Supplied material Block Start
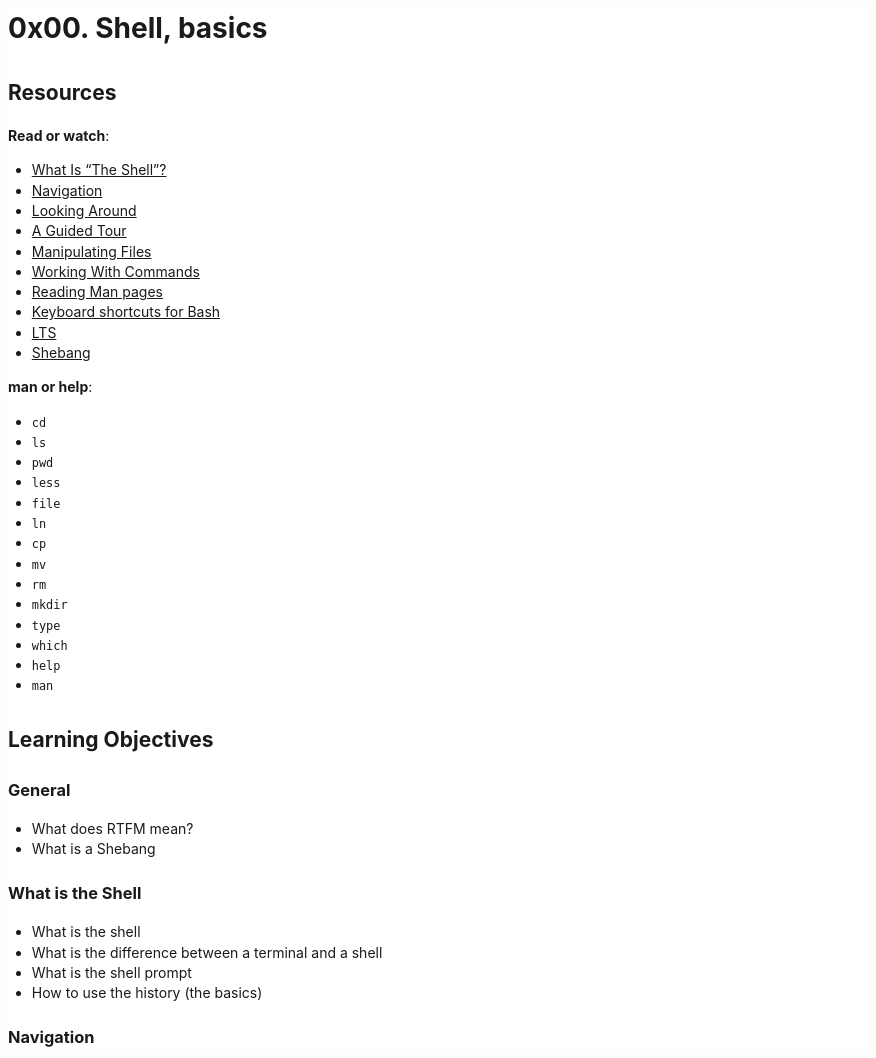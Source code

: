 # 0x00. Shell, basics

## Resources

**Read or watch**:

- [What Is “The Shell”?](http://linuxcommand.org/lc3_lts0010.php)
- [Navigation](http://linuxcommand.org/lc3_lts0020.php)
- [Looking Around](http://linuxcommand.org/lc3_lts0030.php)
- [A Guided Tour](http://linuxcommand.org/lc3_lts0040.php)
- [Manipulating Files](http://linuxcommand.org/lc3_lts0050.php)
- [Working With Commands](http://linuxcommand.org/lc3_lts0060.php)
- [Reading Man pages](http://linuxcommand.org/lc3_man_pages/man1.html)
- [Keyboard shortcuts for Bash](https://www.howtogeek.com/howto/ubuntu/keyboard-shortcuts-for-bash-command-shell-for-ubuntu-debian-suse-redhat-linux-etc/)
- [LTS](https://wiki.ubuntu.com/LTS)
- [Shebang](https://en.wikipedia.org/wiki/Shebang_%28Unix%29)

**man or help**:

- `cd`
- `ls`
- `pwd`
- `less`
- `file`
- `ln`
- `cp`
- `mv`
- `rm`
- `mkdir`
- `type`
- `which`
- `help`
- `man`

## Learning Objectives

### General

- What does RTFM mean?
- What is a Shebang

### What is the Shell

- What is the shell
- What is the difference between a terminal and a shell
- What is the shell prompt
- How to use the history (the basics)

### Navigation
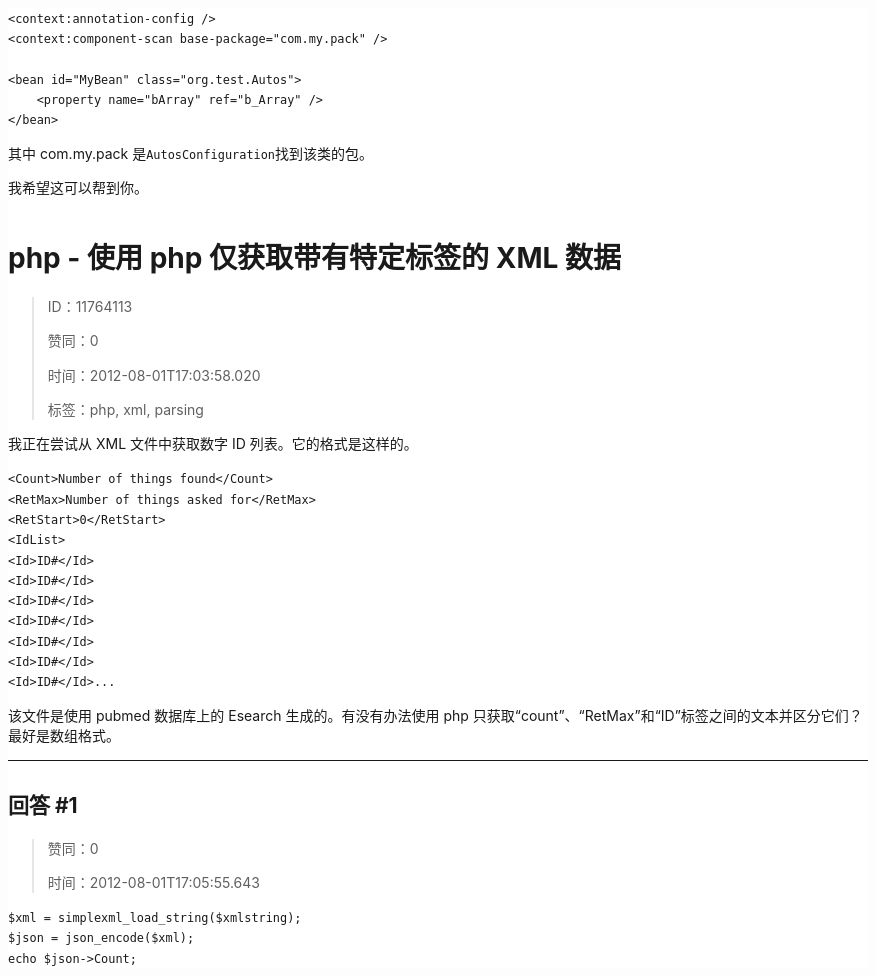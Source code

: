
 ```
<context:annotation-config />
<context:component-scan base-package="com.my.pack" />

<bean id="MyBean" class="org.test.Autos">
    <property name="bArray" ref="b_Array" />
</bean> 
```

其中 com.my.pack 是`AutosConfiguration`找到该类的包。

我希望这可以帮到你。

# php - 使用 php 仅获取带有特定标签的 XML 数据

> ID：11764113
> 
> 赞同：0
> 
> 时间：2012-08-01T17:03:58.020
> 
> 标签：php, xml, parsing

我正在尝试从 XML 文件中获取数字 ID 列表。它的格式是这样的。

```
<Count>Number of things found</Count>
<RetMax>Number of things asked for</RetMax>
<RetStart>0</RetStart>
<IdList>
<Id>ID#</Id>
<Id>ID#</Id>
<Id>ID#</Id>
<Id>ID#</Id>
<Id>ID#</Id>
<Id>ID#</Id>
<Id>ID#</Id>... 
```

该文件是使用 pubmed 数据库上的 Esearch 生成的。有没有办法使用 php 只获取“count”、“RetMax”和“ID”标签之间的文本并区分它们？最好是数组格式。

* * *

## 回答 #1

> 赞同：0
> 
> 时间：2012-08-01T17:05:55.643

```
$xml = simplexml_load_string($xmlstring);
$json = json_encode($xml);
echo $json->Count; 
```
Supplied material Block End
Required work
In the records, which lines mention the word "https"? Copy those lines.

Solved problem
- [Keyboard shortcuts for Bash](https://www.howtogeek.com/howto/ubuntu/keyboard-shortcuts-for-bash-command-shell-for-ubuntu-debian-suse-redhat-linux-etc/)
- [LTS](https://wiki.ubuntu.com/LTS)
- [Shebang](https://en.wikipedia.org/wiki/Shebang_%28Unix%29)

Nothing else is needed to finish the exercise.